* [Problem requirements] Copy exactly the lines of the data below that run from the line holding "Individuele bezoekers van" through the line holding "Als u een klein", both ends included.

* [Supplied records]

··········

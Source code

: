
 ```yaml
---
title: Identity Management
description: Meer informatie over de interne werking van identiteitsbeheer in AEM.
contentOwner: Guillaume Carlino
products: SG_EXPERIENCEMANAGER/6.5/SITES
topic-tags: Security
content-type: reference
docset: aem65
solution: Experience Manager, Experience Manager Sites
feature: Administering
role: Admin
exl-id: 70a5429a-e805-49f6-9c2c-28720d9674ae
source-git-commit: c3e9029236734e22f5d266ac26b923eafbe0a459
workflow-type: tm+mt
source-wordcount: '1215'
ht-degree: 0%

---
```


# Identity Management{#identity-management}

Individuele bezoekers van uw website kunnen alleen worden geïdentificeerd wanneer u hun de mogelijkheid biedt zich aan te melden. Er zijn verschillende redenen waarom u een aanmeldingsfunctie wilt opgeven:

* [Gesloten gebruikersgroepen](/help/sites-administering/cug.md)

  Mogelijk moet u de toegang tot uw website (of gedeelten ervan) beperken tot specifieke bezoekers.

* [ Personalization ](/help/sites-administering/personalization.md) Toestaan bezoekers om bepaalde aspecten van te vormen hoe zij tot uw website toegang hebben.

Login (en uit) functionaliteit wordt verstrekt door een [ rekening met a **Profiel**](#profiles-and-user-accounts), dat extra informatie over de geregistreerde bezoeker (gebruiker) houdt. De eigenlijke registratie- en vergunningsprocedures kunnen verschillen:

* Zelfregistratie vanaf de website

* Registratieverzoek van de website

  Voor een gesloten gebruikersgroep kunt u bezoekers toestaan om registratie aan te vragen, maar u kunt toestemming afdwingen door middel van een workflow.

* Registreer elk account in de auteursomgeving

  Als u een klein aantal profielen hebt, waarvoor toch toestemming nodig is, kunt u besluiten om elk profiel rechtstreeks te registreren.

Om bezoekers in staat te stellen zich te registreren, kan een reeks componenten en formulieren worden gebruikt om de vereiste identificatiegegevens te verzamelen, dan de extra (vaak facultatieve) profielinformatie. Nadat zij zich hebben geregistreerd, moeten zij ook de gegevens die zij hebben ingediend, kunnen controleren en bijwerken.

··········

* [Solution to the exercise]
Individuele bezoekers van uw website kunnen alleen worden geïdentificeerd wanneer u hun de mogelijkheid biedt zich aan te melden. Er zijn verschillende redenen waarom u een aanmeldingsfunctie wilt opgeven:

* [Gesloten gebruikersgroepen](/help/sites-administering/cug.md)

  Mogelijk moet u de toegang tot uw website (of gedeelten ervan) beperken tot specifieke bezoekers.

* [ Personalization ](/help/sites-administering/personalization.md) Toestaan bezoekers om bepaalde aspecten van te vormen hoe zij tot uw website toegang hebben.

Login (en uit) functionaliteit wordt verstrekt door een [ rekening met a **Profiel**](#profiles-and-user-accounts), dat extra informatie over de geregistreerde bezoeker (gebruiker) houdt. De eigenlijke registratie- en vergunningsprocedures kunnen verschillen:

* Zelfregistratie vanaf de website

* Registratieverzoek van de website

  Voor een gesloten gebruikersgroep kunt u bezoekers toestaan om registratie aan te vragen, maar u kunt toestemming afdwingen door middel van een workflow.

* Registreer elk account in de auteursomgeving

  Als u een klein aantal profielen hebt, waarvoor toch toestemming nodig is, kunt u besluiten om elk profiel rechtstreeks te registreren.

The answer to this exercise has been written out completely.